There comes a time in every family-run business when it must decide how to scale-up and turn from a local brand into a national name. Jonathan Oldfield of Riverside Waste Machinery explains how.

Riverside Waste Machinery was founded in North Yorkshire in 1997 and, over the years, developed a reputation as a renowned and respected provider of waste management solutions.

What started out as a family-run business quickly became a national name and the firm had to maintain a close eye on its principles and goals as it expanded.

Today, the company provides waste baler technology, servicing and consumables across the UK and has learned a lot of valuable lessons when it comes to expanding a local, family brand nationally.

Running a family business

The most important aspect of running a family business is to continually provide quality of service, whatever size you are. Without this element, a company has no reputation as an authority in their area of specialism, and thus cannot flourish. In a small enterprise, this must be the key focus. Although profit is desirable, service should always come first.

Deciding when to expand

There is usually no definitive time when this decision can be made. Growth of the company will occur naturally – it should not be forced. Riverside has not expanded dramatically in terms of staff numbers, but we are always looking to develop organically as a unit. Swift increases in team members can ultimately be the downfall of a small but solid entity – grow too quickly and quality of service can suffer. That is something I would never allow to happen. 
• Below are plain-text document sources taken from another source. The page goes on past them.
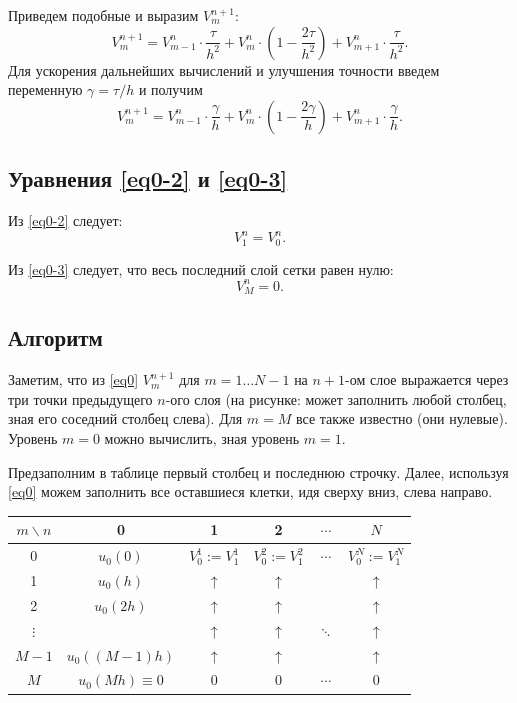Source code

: \documentclass[12pt]{extarticle}
\numberwithin{equation}{section}
\begin{document}
Приведем подобные и выразим $V_m^{n+1}$:
$$V_m^{n+1} = V_{m-1}^n \cdot \frac{\tau}{h^2}  + V_m^n \cdot \left( 1 - \frac{2 \tau}{h^2} \right) + V_{m+1}^n \cdot \frac{\tau}{h^2}.$$
Для ускорения дальнейших вычислений и улучшения точности введем переменную $\gamma = \tau/h$ и получим 
\begin{equation}
V_m^{n+1} = V_{m-1}^n \cdot \frac{\gamma}{h}  + V_m^n \cdot \left( 1 - \frac{2 \gamma}{h} \right) + V_{m+1}^n \cdot \frac{\gamma}{h}. \label{eq0}
\end{equation}

\subsection{Уравнения \ref{eq0-2} и \ref{eq0-3}}
Из \ref{eq0-2} следует: $$V_{1}^{n} = V_0^{n}.$$

Из \ref{eq0-3} следует, что весь последний слой сетки равен нулю: $$V_M^n = 0.$$

\subsection{Алгоритм}
Заметим, что  из \ref{eq0} $V_m^{n+1}$ для $m = 1 \dots N - 1$ на $n+1$-ом слое выражается через три точки предыдущего $n$-ого слоя (на рисунке: может заполнить любой столбец, зная его соседний столбец слева).
Для $m = M$ все также известно (они нулевые).
Уровень $m = 0$ можно вычислить, зная уровень $m = 1$.

Предзаполним в таблице первый столбец и последнюю строчку.
Далее, используя \ref{eq0} можем заполнить все оставшиеся клетки, идя сверху вниз, слева направо.
\begin{center}
\begin{tabular}{|c||c|c|c|c|c|}
\hline
$m \backslash n$ & 0 & 1 & 2 & $\cdots$ & $N$ \\
\hline
\hline
0			& $u_0 (0)$ & $V_0^1 := V_1^1$ &$V_0^2:=V_1^2$ &  $\cdots$ & $V_0^N:=V_1^N$ \\
\hline                                                 
1			& $u_0 (h)$		 & $\uparrow$ & $\uparrow$ &  &$\uparrow$ \\
\hline                                                 
2			& $u_0 (2h)$	 & $\uparrow$ & $\uparrow$ &  & $\uparrow$\\
\hline                                                 
$\vdots$ 	&  				 & $\uparrow$ & $\uparrow$ & $\ddots$ & $\uparrow$\\
\hline                                                 
$M - 1$ 	& $u_0 ((M-1)h)$ & $\uparrow$ & $\uparrow$ &  & $\uparrow$\\
\hline
$M$			& $u_0 (Mh) \equiv 0$ & $0$ & $0$ & $\cdots$  & $0$ \\
\hline
\end{tabular}
\end{center}
\end{document}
Ultimately, changes in the market can also have a profound effect on decision-making within a company. Brexit, for instance, has caused a real air of uncertainty in the world of business, and many view it as untimely to venture into mass recruitment drives as a result. Periods of stability generally provide the optimum time to make changes regarding team numbers. 

Sticking to your roots…

However successful your business becomes; your traditional values should always remain the same. It is important to never compromise on the ethos for which the company has become renowned, or to allow the team to become disengaged with clients during periods of growth. That ‘family-run’ feel is important to customers – the order for the smallest value item should receive the same treatment as the larger ones.

A regular conversation to ‘check-in’ after a sale, for instance, as opposed to an automated email requesting a review, can set you apart from the rest.

…whilst embracing change

It is a well-known fact that many employees dislike change. But this doesn’t mean they will not accept it – the trick here is to involve your staff in decisions. Allowing everybody to have a say in a family-run business – even if they don’t like the end result – increases openness and trust, which in turn leads to greater loyalty and even sometimes a lifelong commitment from team members.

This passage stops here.